Like many of them, she was looking for work. Like many of them, she was recovering from addiction and haunted by a criminal record. And like many of them, she wanted to find the straight and narrow road that led to middle-class security.

But her big idea — to offer on-site GED classes for residents of College Hill Courts — was dead wrong, she quickly found. It may have been a smart, educated guess, she said, but the money spent would have been wasted.

She found that out when she turned to her neighbors and asked them about their needs and opinions.

Illiteracy was a bigger issue in the Westside area of Chattanooga than the lack of high school diplomas, she learned after giving out surveys to residents. And how could those without reading skills study and pass the GED?

"You have to talk to the people you are serving," said Rooks, who has since earned an associate's degree in social work and works for a U.S. Department of Housing and Urban Development contractor in Oak Ridge. "That is why people don't move forward; organizations are putting funds into things that they don't know if people need."

These types of disconnects are common, experts say.

"Philanthropy has not been particularly successful at targeting its resources to the communities and populations that need them most," says a report published by the D5 Coalition, a national collective of foundations and funders working to advance philanthropy's diversity, equity and inclusion.

And Chattanooga Organized for Action (COA), a local activist group that has challenged local housing and development policy, is calling for a change.

Many poor and minority residents have been left out of Chattanooga's renaissance, according to a new COA report, "Chattanooga Next: Moving Beyond Good Intentions."

The Chattanooga area boasts a vibrant nonprofit sector. In fact, Hamilton County has more foundation dollars per capita than Shelby, Knox and Davidson County, with $3,032 per person, the report says. Shelby County, which includes Memphis, has the second-highest with $2,025 per person. Davidson County, which includes Nashville, has $1,789 assets per capita. And Knox County, which includes Knoxville, has $1,134 assets per capita.

But to leverage this advantage and correct societal ills such as rising childhood poverty, foundations and nonprofits must work harder to diversify their boardrooms and staff rolls, argues the scathing report written by Tennessee State University assistant professor Ken Chilton and released today by COA.
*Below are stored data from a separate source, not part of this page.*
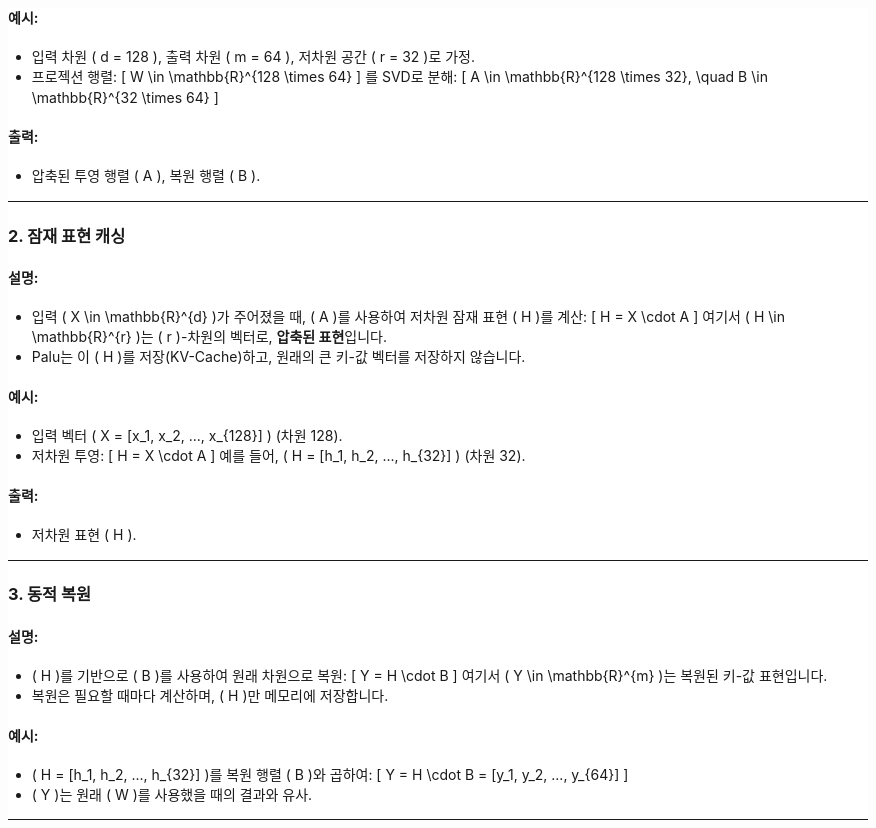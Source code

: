 #### 예시:
- 입력 차원 \( d = 128 \), 출력 차원 \( m = 64 \), 저차원 공간 \( r = 32 \)로 가정.
- 프로젝션 행렬:
  \[
  W \in \mathbb{R}^{128 \times 64}
  \]
  를 SVD로 분해:
  \[
  A \in \mathbb{R}^{128 \times 32}, \quad B \in \mathbb{R}^{32 \times 64}
  \]

#### 출력:
- 압축된 투영 행렬 \( A \), 복원 행렬 \( B \).

---

### **2. 잠재 표현 캐싱**

#### 설명:
- 입력 \( X \in \mathbb{R}^{d} \)가 주어졌을 때, \( A \)를 사용하여 저차원 잠재 표현 \( H \)를 계산:
  \[
  H = X \cdot A
  \]
  여기서 \( H \in \mathbb{R}^{r} \)는 \( r \)-차원의 벡터로, **압축된 표현**입니다.
- Palu는 이 \( H \)를 저장(KV-Cache)하고, 원래의 큰 키-값 벡터를 저장하지 않습니다.

#### 예시:
- 입력 벡터 \( X = [x_1, x_2, ..., x_{128}] \) (차원 128).
- 저차원 투영:
  \[
  H = X \cdot A
  \]
  예를 들어, \( H = [h_1, h_2, ..., h_{32}] \) (차원 32).

#### 출력:
- 저차원 표현 \( H \).

---

### **3. 동적 복원**

#### 설명:
- \( H \)를 기반으로 \( B \)를 사용하여 원래 차원으로 복원:
  \[
  Y = H \cdot B
  \]
  여기서 \( Y \in \mathbb{R}^{m} \)는 복원된 키-값 표현입니다.
- 복원은 필요할 때마다 계산하며, \( H \)만 메모리에 저장합니다.

#### 예시:
- \( H = [h_1, h_2, ..., h_{32}] \)를 복원 행렬 \( B \)와 곱하여:
  \[
  Y = H \cdot B = [y_1, y_2, ..., y_{64}]
  \]
- \( Y \)는 원래 \( W \)를 사용했을 때의 결과와 유사.

---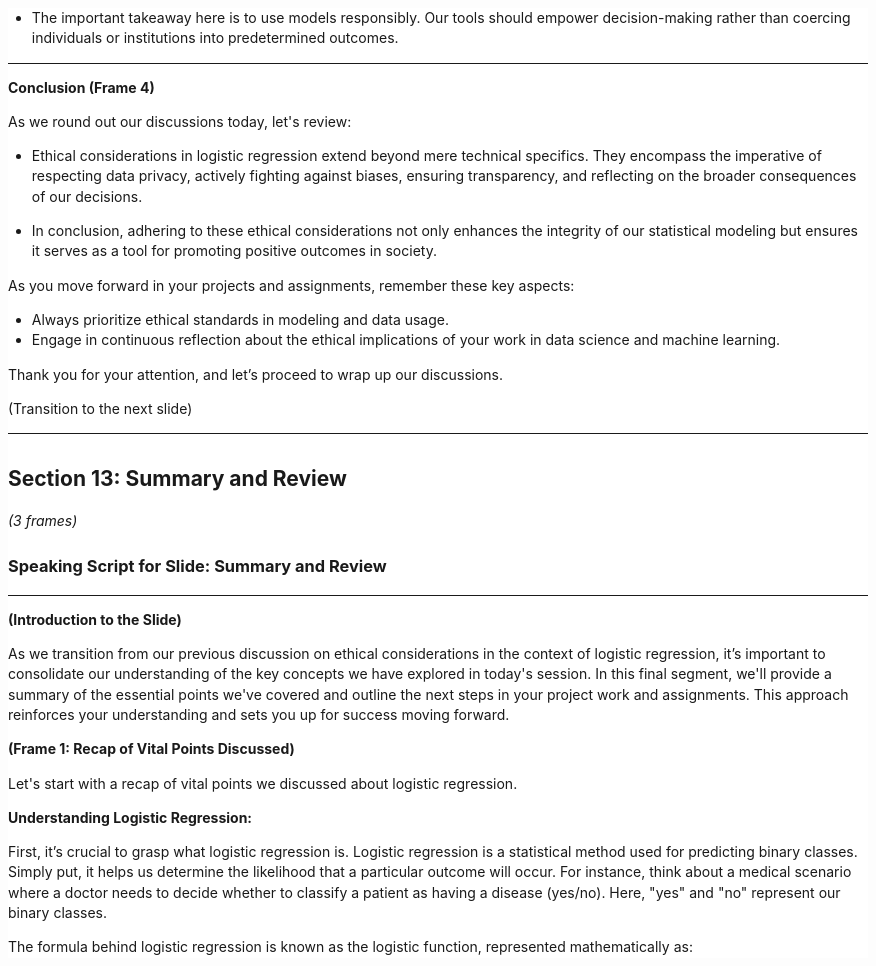    - The important takeaway here is to use models responsibly. Our tools should empower decision-making rather than coercing individuals or institutions into predetermined outcomes.

---

**Conclusion (Frame 4)**

As we round out our discussions today, let's review:

- Ethical considerations in logistic regression extend beyond mere technical specifics. They encompass the imperative of respecting data privacy, actively fighting against biases, ensuring transparency, and reflecting on the broader consequences of our decisions.
  
- In conclusion, adhering to these ethical considerations not only enhances the integrity of our statistical modeling but ensures it serves as a tool for promoting positive outcomes in society.

As you move forward in your projects and assignments, remember these key aspects:

- Always prioritize ethical standards in modeling and data usage.
- Engage in continuous reflection about the ethical implications of your work in data science and machine learning.

Thank you for your attention, and let’s proceed to wrap up our discussions. 

(Transition to the next slide)

---

## Section 13: Summary and Review
*(3 frames)*

### Speaking Script for Slide: Summary and Review

---

**(Introduction to the Slide)**

As we transition from our previous discussion on ethical considerations in the context of logistic regression, it’s important to consolidate our understanding of the key concepts we have explored in today's session. In this final segment, we'll provide a summary of the essential points we've covered and outline the next steps in your project work and assignments. This approach reinforces your understanding and sets you up for success moving forward.

**(Frame 1: Recap of Vital Points Discussed)**

Let's start with a recap of vital points we discussed about logistic regression. 

**Understanding Logistic Regression:**

First, it’s crucial to grasp what logistic regression is. Logistic regression is a statistical method used for predicting binary classes. Simply put, it helps us determine the likelihood that a particular outcome will occur. For instance, think about a medical scenario where a doctor needs to decide whether to classify a patient as having a disease (yes/no). Here, "yes" and "no" represent our binary classes.

The formula behind logistic regression is known as the logistic function, represented mathematically as:
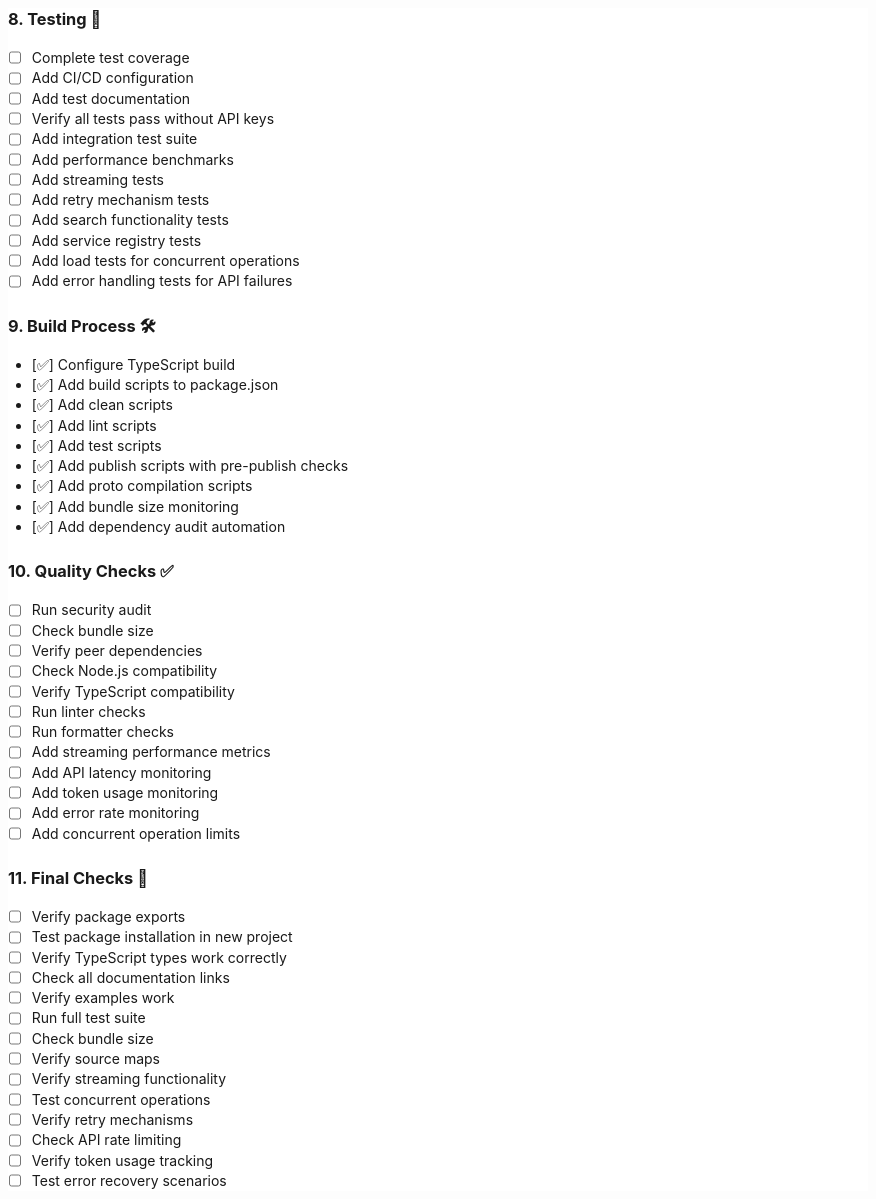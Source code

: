 ### 8. Testing 🧪
- [ ] Complete test coverage
- [ ] Add CI/CD configuration
- [ ] Add test documentation
- [ ] Verify all tests pass without API keys
- [ ] Add integration test suite
- [ ] Add performance benchmarks
- [ ] Add streaming tests
- [ ] Add retry mechanism tests
- [ ] Add search functionality tests
- [ ] Add service registry tests
- [ ] Add load tests for concurrent operations
- [ ] Add error handling tests for API failures

### 9. Build Process 🛠️
- [✅] Configure TypeScript build
- [✅] Add build scripts to package.json
- [✅] Add clean scripts
- [✅] Add lint scripts
- [✅] Add test scripts
- [✅] Add publish scripts with pre-publish checks
- [✅] Add proto compilation scripts
- [✅] Add bundle size monitoring
- [✅] Add dependency audit automation

### 10. Quality Checks ✅
- [ ] Run security audit
- [ ] Check bundle size
- [ ] Verify peer dependencies
- [ ] Check Node.js compatibility
- [ ] Verify TypeScript compatibility
- [ ] Run linter checks
- [ ] Run formatter checks
- [ ] Add streaming performance metrics
- [ ] Add API latency monitoring
- [ ] Add token usage monitoring
- [ ] Add error rate monitoring
- [ ] Add concurrent operation limits

### 11. Final Checks 🎯
- [ ] Verify package exports
- [ ] Test package installation in new project
- [ ] Verify TypeScript types work correctly
- [ ] Check all documentation links
- [ ] Verify examples work
- [ ] Run full test suite
- [ ] Check bundle size
- [ ] Verify source maps
- [ ] Verify streaming functionality
- [ ] Test concurrent operations
- [ ] Verify retry mechanisms
- [ ] Check API rate limiting
- [ ] Verify token usage tracking
- [ ] Test error recovery scenarios
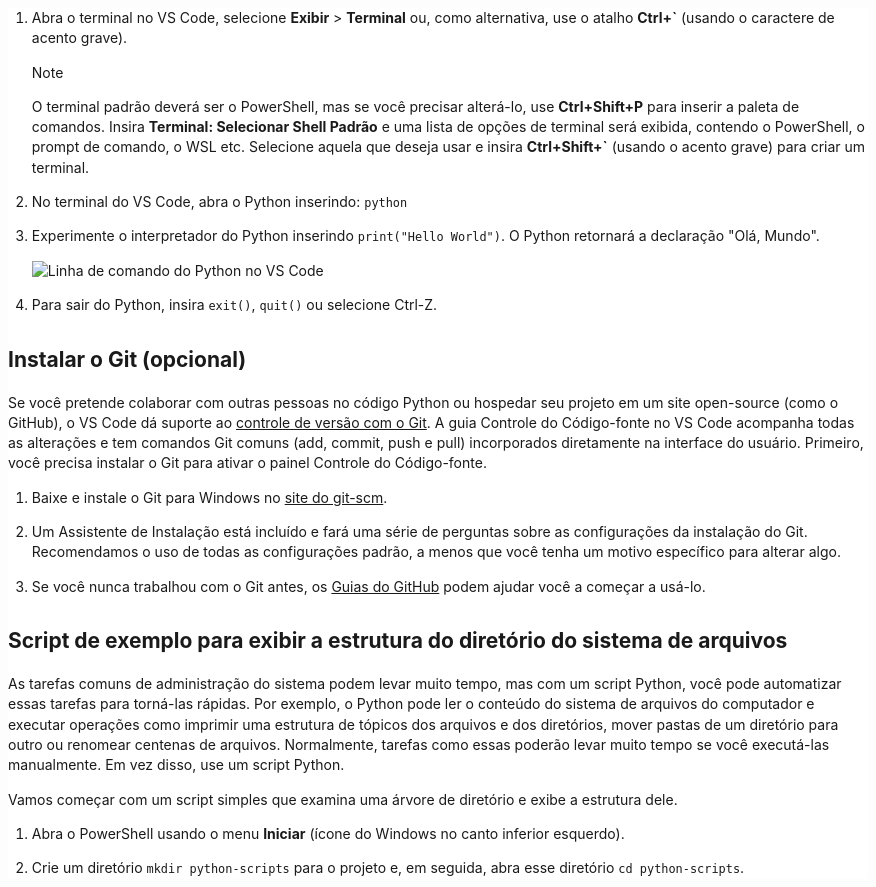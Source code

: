 1. Abra o terminal no VS Code, selecione **Exibir** > **Terminal** ou, como alternativa, use o atalho **Ctrl+`** (usando o caractere de acento grave).

    > [!NOTE]
    > O terminal padrão deverá ser o PowerShell, mas se você precisar alterá-lo, use **Ctrl+Shift+P** para inserir a paleta de comandos. Insira **Terminal: Selecionar Shell Padrão** e uma lista de opções de terminal será exibida, contendo o PowerShell, o prompt de comando, o WSL etc. Selecione aquela que deseja usar e insira **Ctrl+Shift+`** (usando o acento grave) para criar um terminal.

2. No terminal do VS Code, abra o Python inserindo: `python`

3. Experimente o interpretador do Python inserindo `print("Hello World")`. O Python retornará a declaração "Olá, Mundo".

    ![Linha de comando do Python no VS Code](../images/python-in-vscode.png)

4. Para sair do Python, insira `exit()`, `quit()` ou selecione Ctrl-Z.

## <a name="install-git-optional"></a>Instalar o Git (opcional)

Se você pretende colaborar com outras pessoas no código Python ou hospedar seu projeto em um site open-source (como o GitHub), o VS Code dá suporte ao [controle de versão com o Git](https://code.visualstudio.com/docs/editor/versioncontrol#_git-support). A guia Controle do Código-fonte no VS Code acompanha todas as alterações e tem comandos Git comuns (add, commit, push e pull) incorporados diretamente na interface do usuário. Primeiro, você precisa instalar o Git para ativar o painel Controle do Código-fonte.

1. Baixe e instale o Git para Windows no [site do git-scm](https://git-scm.com/download/win).

2. Um Assistente de Instalação está incluído e fará uma série de perguntas sobre as configurações da instalação do Git. Recomendamos o uso de todas as configurações padrão, a menos que você tenha um motivo específico para alterar algo.

3. Se você nunca trabalhou com o Git antes, os [Guias do GitHub](https://guides.github.com/) podem ajudar você a começar a usá-lo.

## <a name="example-script-to-display-the-structure-of-your-file-system-directory"></a>Script de exemplo para exibir a estrutura do diretório do sistema de arquivos

As tarefas comuns de administração do sistema podem levar muito tempo, mas com um script Python, você pode automatizar essas tarefas para torná-las rápidas. Por exemplo, o Python pode ler o conteúdo do sistema de arquivos do computador e executar operações como imprimir uma estrutura de tópicos dos arquivos e dos diretórios, mover pastas de um diretório para outro ou renomear centenas de arquivos. Normalmente, tarefas como essas poderão levar muito tempo se você executá-las manualmente. Em vez disso, use um script Python.

Vamos começar com um script simples que examina uma árvore de diretório e exibe a estrutura dele.

1. Abra o PowerShell usando o menu **Iniciar** (ícone do Windows no canto inferior esquerdo).

2. Crie um diretório `mkdir python-scripts` para o projeto e, em seguida, abra esse diretório `cd python-scripts`.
Local organizations have spent millions in hopes of improving local public schools, addressing food deserts, curbing violent crime and promoting the region's economic viability, among other things. Yet little has changed for most of the children growing up in struggling families, who remain disproportionately black and Hispanic.

There is also a concerted effort across organizations to develop a tech economy and recruit jobs. But most local public schools graduates can't fill those jobs because they receive no training after high school — whether at a university or a trade school — that would allow them to compete for the high-paying positions being recruited to the city.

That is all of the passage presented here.